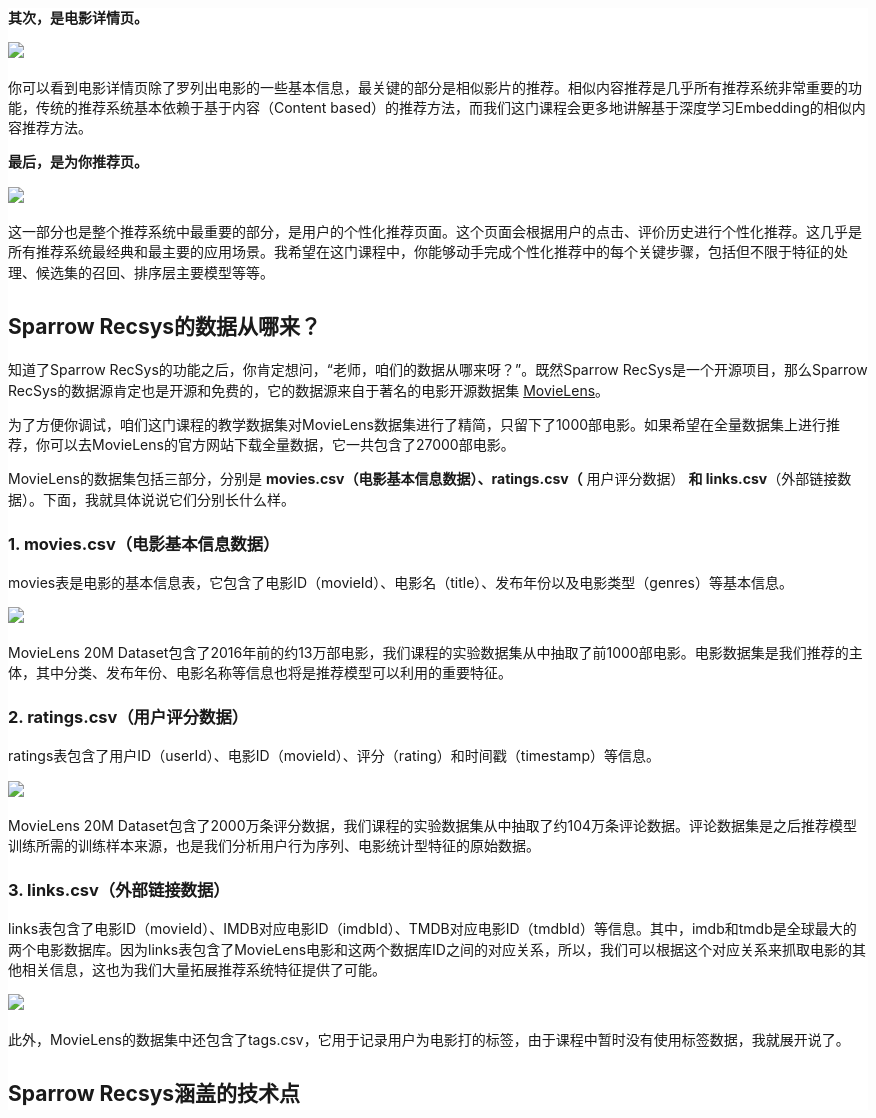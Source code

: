 **其次，是电影详情页。**

![](https://static001.geekbang.org/resource/image/b1/46/b12e82af7b561f2d657da25b04960946.jpg?wh=1920*1530)

你可以看到电影详情页除了罗列出电影的一些基本信息，最关键的部分是相似影片的推荐。相似内容推荐是几乎所有推荐系统非常重要的功能，传统的推荐系统基本依赖于基于内容（Content based）的推荐方法，而我们这门课程会更多地讲解基于深度学习Embedding的相似内容推荐方法。

**最后，是为你推荐页。**

![](https://static001.geekbang.org/resource/image/55/65/55d0f2b3395d30b9ecac47a615686765.jpg?wh=1920*1470)

这一部分也是整个推荐系统中最重要的部分，是用户的个性化推荐页面。这个页面会根据用户的点击、评价历史进行个性化推荐。这几乎是所有推荐系统最经典和最主要的应用场景。我希望在这门课程中，你能够动手完成个性化推荐中的每个关键步骤，包括但不限于特征的处理、候选集的召回、排序层主要模型等等。

## Sparrow Recsys的数据从哪来？

知道了Sparrow RecSys的功能之后，你肯定想问，“老师，咱们的数据从哪来呀？”。既然Sparrow RecSys是一个开源项目，那么Sparrow RecSys的数据源肯定也是开源和免费的，它的数据源来自于著名的电影开源数据集 [MovieLens](https://grouplens.org/datasets/movielens/)。

为了方便你调试，咱们这门课程的教学数据集对MovieLens数据集进行了精简，只留下了1000部电影。如果希望在全量数据集上进行推荐，你可以去MovieLens的官方网站下载全量数据，它一共包含了27000部电影。

MovieLens的数据集包括三部分，分别是 **movies.csv（电影基本信息数据）、ratings.csv（** 用户评分数据） **和 links.csv**（外部链接数据）。下面，我就具体说说它们分别长什么样。

### 1\. movies.csv（电影基本信息数据）

movies表是电影的基本信息表，它包含了电影ID（movieId）、电影名（title）、发布年份以及电影类型（genres）等基本信息。

![](https://static001.geekbang.org/resource/image/f3/7a/f3579fbb04e430d5322fcd58fb410c7a.jpeg?wh=1858*682)

MovieLens 20M Dataset包含了2016年前的约13万部电影，我们课程的实验数据集从中抽取了前1000部电影。电影数据集是我们推荐的主体，其中分类、发布年份、电影名称等信息也将是推荐模型可以利用的重要特征。

### 2\. ratings.csv（用户评分数据）

ratings表包含了用户ID（userId）、电影ID（movieId）、评分（rating）和时间戳（timestamp）等信息。

![](https://static001.geekbang.org/resource/image/6c/ec/6c1d79ba6f9ea7017b7b0f60d3798aec.jpeg?wh=902*1027)

MovieLens 20M Dataset包含了2000万条评分数据，我们课程的实验数据集从中抽取了约104万条评论数据。评论数据集是之后推荐模型训练所需的训练样本来源，也是我们分析用户行为序列、电影统计型特征的原始数据。

### 3\. links.csv（外部链接数据）

links表包含了电影ID（movieId）、IMDB对应电影ID（imdbId）、TMDB对应电影ID（tmdbId）等信息。其中，imdb和tmdb是全球最大的两个电影数据库。因为links表包含了MovieLens电影和这两个数据库ID之间的对应关系，所以，我们可以根据这个对应关系来抓取电影的其他相关信息，这也为我们大量拓展推荐系统特征提供了可能。

![](https://static001.geekbang.org/resource/image/95/07/951f3fb63de288774c404c215756cf07.jpeg?wh=1057*969)

此外，MovieLens的数据集中还包含了tags.csv，它用于记录用户为电影打的标签，由于课程中暂时没有使用标签数据，我就展开说了。

## Sparrow Recsys涵盖的技术点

WHAT IS BEING ASKED:
Each line from the first line of the data above through the one containing "movies表是电影的基本信" must be set down exactly; the pictures must not be.

ANSWER BOX:
Source code

: **其次，是电影详情页。**

![](https://static001.geekbang.org/resource/image/b1/46/b12e82af7b561f2d657da25b04960946.jpg?wh=1920*1530)

你可以看到电影详情页除了罗列出电影的一些基本信息，最关键的部分是相似影片的推荐。相似内容推荐是几乎所有推荐系统非常重要的功能，传统的推荐系统基本依赖于基于内容（Content based）的推荐方法，而我们这门课程会更多地讲解基于深度学习Embedding的相似内容推荐方法。

**最后，是为你推荐页。**

![](https://static001.geekbang.org/resource/image/55/65/55d0f2b3395d30b9ecac47a615686765.jpg?wh=1920*1470)

这一部分也是整个推荐系统中最重要的部分，是用户的个性化推荐页面。这个页面会根据用户的点击、评价历史进行个性化推荐。这几乎是所有推荐系统最经典和最主要的应用场景。我希望在这门课程中，你能够动手完成个性化推荐中的每个关键步骤，包括但不限于特征的处理、候选集的召回、排序层主要模型等等。

## Sparrow Recsys的数据从哪来？

知道了Sparrow RecSys的功能之后，你肯定想问，“老师，咱们的数据从哪来呀？”。既然Sparrow RecSys是一个开源项目，那么Sparrow RecSys的数据源肯定也是开源和免费的，它的数据源来自于著名的电影开源数据集 [MovieLens](https://grouplens.org/datasets/movielens/)。

为了方便你调试，咱们这门课程的教学数据集对MovieLens数据集进行了精简，只留下了1000部电影。如果希望在全量数据集上进行推荐，你可以去MovieLens的官方网站下载全量数据，它一共包含了27000部电影。

MovieLens的数据集包括三部分，分别是 **movies.csv（电影基本信息数据）、ratings.csv（** 用户评分数据） **和 links.csv**（外部链接数据）。下面，我就具体说说它们分别长什么样。

### 1\. movies.csv（电影基本信息数据）

movies表是电影的基本信息表，它包含了电影ID（movieId）、电影名（title）、发布年份以及电影类型（genres）等基本信息。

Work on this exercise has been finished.